—Ci ho già pensato. Prenderò questo battello che sta per arrivare e andrò a far colazione a Bellagio, dove resterò a vostra disposizione. Ella intanto, commendatore, mi renderà un primo favore, se dirà a mio nome a quella signora che vada direttamente a Milano con suo padre in attesa de' miei ordini. Non bisogna dar spettacolo di sè alla gente: e, ripeto, più presto che si può, nel miglior modo che si può.
Quando il battello ebbe gettate le corde, il barone, stringendo la mano del commendatore, gli disse con sorridente tristezza:
Scusate, cari amici: sono piccole avventure di viaggio.
—Sul ponte s'incontrò di nuovo nel vecchio esotico e nella bella giovine vestita di chiaro, che lo carezzava dolcemente cogli occhi; ma Hospenthal aveva l'itterizia ne' suoi.
Ezio intanto era corso in cerca del Bersi e insieme mandarono un telegramma ad Andreino Lulli.

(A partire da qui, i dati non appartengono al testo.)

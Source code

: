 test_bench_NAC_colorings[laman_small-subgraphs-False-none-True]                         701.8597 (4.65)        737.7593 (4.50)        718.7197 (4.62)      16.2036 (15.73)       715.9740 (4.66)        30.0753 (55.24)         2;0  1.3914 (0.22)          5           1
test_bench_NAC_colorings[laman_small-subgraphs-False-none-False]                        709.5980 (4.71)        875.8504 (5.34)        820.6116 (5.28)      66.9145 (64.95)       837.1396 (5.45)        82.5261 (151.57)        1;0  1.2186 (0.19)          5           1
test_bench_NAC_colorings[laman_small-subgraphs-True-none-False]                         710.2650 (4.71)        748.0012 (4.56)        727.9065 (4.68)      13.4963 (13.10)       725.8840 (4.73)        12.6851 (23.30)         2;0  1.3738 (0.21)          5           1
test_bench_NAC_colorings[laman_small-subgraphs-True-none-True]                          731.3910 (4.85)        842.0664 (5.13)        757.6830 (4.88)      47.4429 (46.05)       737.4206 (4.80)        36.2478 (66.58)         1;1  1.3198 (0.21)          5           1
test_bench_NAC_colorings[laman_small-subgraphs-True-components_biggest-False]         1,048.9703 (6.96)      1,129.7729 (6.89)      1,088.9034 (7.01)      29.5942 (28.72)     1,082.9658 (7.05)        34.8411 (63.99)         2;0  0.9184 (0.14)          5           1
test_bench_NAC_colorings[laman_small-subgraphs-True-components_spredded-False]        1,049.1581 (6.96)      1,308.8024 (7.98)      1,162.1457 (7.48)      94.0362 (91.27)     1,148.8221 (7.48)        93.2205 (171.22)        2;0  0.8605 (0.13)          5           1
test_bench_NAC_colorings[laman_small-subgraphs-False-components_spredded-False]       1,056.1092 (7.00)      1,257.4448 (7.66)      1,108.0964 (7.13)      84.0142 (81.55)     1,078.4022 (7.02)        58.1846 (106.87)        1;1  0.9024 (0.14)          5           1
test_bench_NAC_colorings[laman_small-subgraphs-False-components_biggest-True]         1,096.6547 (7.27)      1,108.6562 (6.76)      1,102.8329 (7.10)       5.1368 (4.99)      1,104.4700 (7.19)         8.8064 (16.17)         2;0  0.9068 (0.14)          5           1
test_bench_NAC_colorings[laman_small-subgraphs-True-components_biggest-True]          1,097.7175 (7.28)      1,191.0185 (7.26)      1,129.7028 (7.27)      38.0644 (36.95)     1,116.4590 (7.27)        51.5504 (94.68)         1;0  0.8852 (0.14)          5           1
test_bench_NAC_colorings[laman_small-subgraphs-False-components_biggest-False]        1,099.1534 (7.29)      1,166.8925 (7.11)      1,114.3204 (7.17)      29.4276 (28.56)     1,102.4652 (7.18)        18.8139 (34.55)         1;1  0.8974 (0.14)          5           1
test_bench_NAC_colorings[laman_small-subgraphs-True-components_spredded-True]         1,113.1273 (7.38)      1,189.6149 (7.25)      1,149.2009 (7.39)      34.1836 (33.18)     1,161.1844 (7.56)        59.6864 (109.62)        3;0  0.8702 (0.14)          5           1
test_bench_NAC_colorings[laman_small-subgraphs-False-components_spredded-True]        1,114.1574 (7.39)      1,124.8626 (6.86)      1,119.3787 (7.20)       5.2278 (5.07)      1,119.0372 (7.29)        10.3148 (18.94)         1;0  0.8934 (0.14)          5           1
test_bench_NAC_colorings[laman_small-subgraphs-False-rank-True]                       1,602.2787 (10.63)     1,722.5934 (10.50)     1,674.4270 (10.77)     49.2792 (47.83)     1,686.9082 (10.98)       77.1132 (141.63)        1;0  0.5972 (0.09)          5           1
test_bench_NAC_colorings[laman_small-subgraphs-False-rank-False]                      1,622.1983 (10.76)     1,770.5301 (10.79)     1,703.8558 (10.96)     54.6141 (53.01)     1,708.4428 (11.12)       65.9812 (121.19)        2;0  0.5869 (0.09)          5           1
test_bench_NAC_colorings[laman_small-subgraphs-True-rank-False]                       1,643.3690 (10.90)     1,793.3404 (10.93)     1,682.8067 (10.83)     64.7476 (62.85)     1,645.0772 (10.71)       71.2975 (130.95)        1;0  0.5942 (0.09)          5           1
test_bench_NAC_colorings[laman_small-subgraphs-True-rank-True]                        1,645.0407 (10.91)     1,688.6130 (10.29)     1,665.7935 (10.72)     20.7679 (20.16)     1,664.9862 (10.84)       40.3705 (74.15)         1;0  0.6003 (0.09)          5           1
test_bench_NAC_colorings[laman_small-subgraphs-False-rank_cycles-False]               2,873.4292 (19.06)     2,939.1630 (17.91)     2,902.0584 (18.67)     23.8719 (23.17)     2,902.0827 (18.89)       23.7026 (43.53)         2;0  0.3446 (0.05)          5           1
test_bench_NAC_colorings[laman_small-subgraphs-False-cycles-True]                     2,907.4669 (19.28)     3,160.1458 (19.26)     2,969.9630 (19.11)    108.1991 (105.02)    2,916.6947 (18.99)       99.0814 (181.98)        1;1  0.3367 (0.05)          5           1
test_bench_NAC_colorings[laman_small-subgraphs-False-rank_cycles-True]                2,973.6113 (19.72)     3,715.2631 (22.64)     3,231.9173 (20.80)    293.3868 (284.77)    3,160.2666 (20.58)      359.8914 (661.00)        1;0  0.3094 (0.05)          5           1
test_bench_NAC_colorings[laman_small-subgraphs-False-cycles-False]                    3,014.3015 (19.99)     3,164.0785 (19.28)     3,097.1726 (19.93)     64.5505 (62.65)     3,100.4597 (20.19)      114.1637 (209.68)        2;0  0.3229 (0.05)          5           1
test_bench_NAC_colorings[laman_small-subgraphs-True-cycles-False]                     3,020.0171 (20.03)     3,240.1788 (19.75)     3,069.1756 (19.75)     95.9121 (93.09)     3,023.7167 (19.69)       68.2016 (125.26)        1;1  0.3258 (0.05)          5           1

Poichè si era venuti ai ferri corti voleva amici fidati, discreti, gentiluomini provati, che non gli lasciassero fare una cattiva figura.
XVI.
Il duello.
Il temporale rumoreggiava da una mezz'ora nelle alte valli, quando, cessato un poco il vento che faceva stridere le frasche, cominciò a cadere nella chiusa oscurità della notte un'acqua torbida e grossa, che riempì ben presto i solchi, i viottoli, le incavature del monte e prese a correre e a inondare le strade più basse. Ogni qual tratto un lampo vermiglio s'accendeva nelle lontane regioni del cielo e faceva passare un guizzo, come un'idea luminosa, nell'anima oscura della notte; e a quel bagliore uscivano per un istante le creste, le rive, le case, il fondo livido del lago; poi l'oscurità ripiombava in una nerezza più fitta, più chiusa, più profonda in cui il tuono non cessava mai dal brontolare. Era però un temporale più rumoroso che cattivo, che nelle stesse sue furie faceva sentire, come, una volta sfogati i risentimenti d'una giornata calda ed afosa, avrebbe lasciato il tempo più bello di prima. I lavoratori dei campi, che vedevano la terra farsi già dura e spaccarsi in screpolature aride e sitibonde, sentivano con piacere stramazzare questo stroscio refrigerante di pioggia sopra i campi e sopra gli orti, saltare e gorgogliare nei canali e sui tetti delle case, ristorare le fatiche di tutti, come se in ogni goccia di quel diluvio scendesse dal cielo in terra una piccola benedizione; e allentando i corpi nei loro giacigli, dopo aver alzato un poco la testa per ascoltare se in mezzo all'acqua non saltasse qualche cosa di cattivo, cedevano più dolcemente al sonno.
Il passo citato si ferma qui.